Critics Page
Dis
Footsteps with a hiss attached, dis dis dis, dragging a mutant shadow from which the object has gone.
A pierced envelope, a membrane, has allowed the figure to escape, as a noun from a sentence, a button from a jacket, a person from life.
They spoke about the disappeared, I recall this; a fleet of awful bodies under moving tarps, a desert, a prairie, some hole in the gutter, some sewer, some truck running over hard gravel making the sound of teeth on metal skin.
Nothing is going to get me closer because I don’t trust you to be on the other side.
The other side of the mandate to get through or across to the other side, as if in the bright air of evening I could sit and disclose the very amplitude and extent of the lost and found in a flirtatious swell of stories, as if these might deliver the precision for which you have asked but which you have in no way earned.
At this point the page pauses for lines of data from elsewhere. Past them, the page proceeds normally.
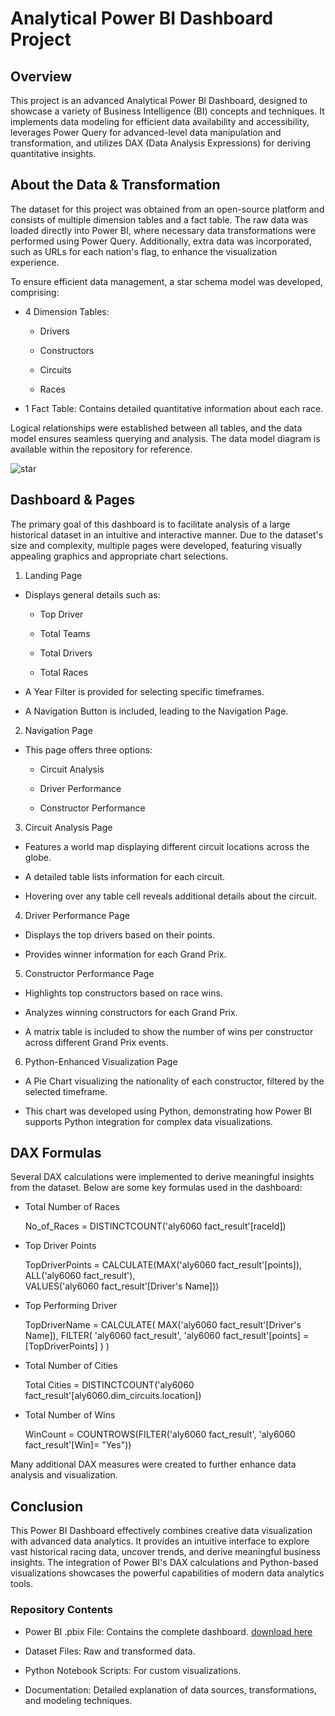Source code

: 

# Analytical Power BI Dashboard Project

## Overview

This project is an advanced Analytical Power BI Dashboard, designed to showcase a variety of Business Intelligence (BI) concepts and techniques. It implements data modeling for efficient data availability and accessibility, leverages Power Query for advanced-level data manipulation and transformation, and utilizes DAX (Data Analysis Expressions) for deriving quantitative insights.

## About the Data & Transformation

The dataset for this project was obtained from an open-source platform and consists of multiple dimension tables and a fact table. The raw data was loaded directly into Power BI, where necessary data transformations were performed using Power Query. Additionally, extra data was incorporated, such as URLs for each nation's flag, to enhance the visualization experience.

To ensure efficient data management, a star schema model was developed, comprising:

- 4 Dimension Tables:

  - Drivers

  - Constructors

  - Circuits

  - Races

- 1 Fact Table: Contains detailed quantitative information about each race.

Logical relationships were established between all tables, and the data model ensures seamless querying and analysis. The data model diagram is available within the repository for reference.

![star](https://github.com/Vruditdp/F1-Dashboard-Power-BI/assets/55894200/7196ca9f-efd9-4b15-b1e1-91af2dfeec90)

## Dashboard & Pages

The primary goal of this dashboard is to facilitate analysis of a large historical dataset in an intuitive and interactive manner. Due to the dataset's size and complexity, multiple pages were developed, featuring visually appealing graphics and appropriate chart selections.

1. Landing Page

- Displays general details such as:

  * Top Driver

  - Total Teams

  - Total Drivers

  - Total Races

- A Year Filter is provided for selecting specific timeframes.

- A Navigation Button is included, leading to the Navigation Page.

2. Navigation Page

- This page offers three options:

  - Circuit Analysis

  - Driver Performance

  - Constructor Performance

3. Circuit Analysis Page

- Features a world map displaying different circuit locations across the globe.

- A detailed table lists information for each circuit.

- Hovering over any table cell reveals additional details about the circuit.

4. Driver Performance Page

- Displays the top drivers based on their points.

- Provides winner information for each Grand Prix.

5. Constructor Performance Page

- Highlights top constructors based on race wins.

- Analyzes winning constructors for each Grand Prix.

- A matrix table is included to show the number of wins per constructor across different Grand Prix events.

6. Python-Enhanced Visualization Page

- A Pie Chart visualizing the nationality of each constructor, filtered by the selected timeframe.

- This chart was developed using Python, demonstrating how Power BI supports Python integration for complex data visualizations.

## DAX Formulas

Several DAX calculations were implemented to derive meaningful insights from the dataset. Below are some key formulas used in the dashboard:

- Total Number of Races

  No_of_Races = DISTINCTCOUNT('aly6060 fact_result'[raceId])

- Top Driver Points

  TopDriverPoints = CALCULATE(MAX('aly6060 fact_result'[points]),\
      ALL('aly6060 fact_result'), \
      VALUES('aly6060 fact_result'[Driver's Name]))

- Top Performing Driver

  TopDriverName =
  CALCULATE(
    MAX('aly6060 fact_result'[Driver's Name]),
    FILTER(
        'aly6060 fact_result',
        'aly6060 fact_result'[points] = [TopDriverPoints]
      )
    )

- Total Number of Cities

  Total Cities = DISTINCTCOUNT('aly6060 fact_result'[aly6060.dim_circuits.location])

- Total Number of Wins

  WinCount = COUNTROWS(FILTER('aly6060 fact_result', 'aly6060 fact_result'[Win]= "Yes"))

Many additional DAX measures were created to further enhance data analysis and visualization.

## Conclusion

This Power BI Dashboard effectively combines creative data visualization with advanced data analytics. It provides an intuitive interface to explore vast historical racing data, uncover trends, and derive meaningful business insights. The integration of Power BI's DAX calculations and Python-based visualizations showcases the powerful capabilities of modern data analytics tools.



### Repository Contents

- Power BI .pbix File: Contains the complete dashboard. [download here](pb1.pbix)


- Dataset Files: Raw and transformed data.


- Python Notebook Scripts: For custom visualizations.

- Documentation: Detailed explanation of data sources, transformations, and modeling techniques.




<!-- The link for the Power BI dashboard is: -->
<!-- https://app.powerbi.com/view?r=eyJrIjoiMDljYjdjNjEtM2MxZi00NzhmLWI1MzktODIzZmE4YTg5NWJjIiwidCI6ImE4ZWVjMjgxLWFhYTMtNGRhZS1hYzliLTlhMzk4YjkyMTVlNyIsImMiOjN9  -->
No, I am not going to abandon the mute, as abhorrent and aberrant as it is, its intact pretense smiling back at you.
If only I could sing.
If I could sing then my body would escape into the pool of notes which might then arrange themselves as a soul, it has been done, I have heard these transformations as I know you have, when whatever we imagine has been seen has then been forfeited, excluded, thrown, its bloods released into poppies and sunsets, so that pathos, the tears of Mary, the tears of a girl, these are strewn into the receptive air, without echo or retrieval, no ghost, no dream recalled; a chord from which the singer can drag a lament, nothing to do with melody, nothing to do with pleasure.
This is why I listen to the cello suites over and over, as they seem to exist above the breach and to travel alongside, as fluid companions to the dissonant assembly below.
If you are awaiting the figure, it will not emerge.
The image is bare which is why I must forsake it, to protect it from the cruelty of the emulating shadow with its arrogant intimacy, its false embrace in the flare of lit space: candles, dawn, that slit of moon.
Dangerous and sly, unable to form the slightest attachment, the merest touch with its object, it caresses the night with an affinity so entire it cannot be discerned.
You see, don’t you, how the appearance of a thing is a form of betrayal.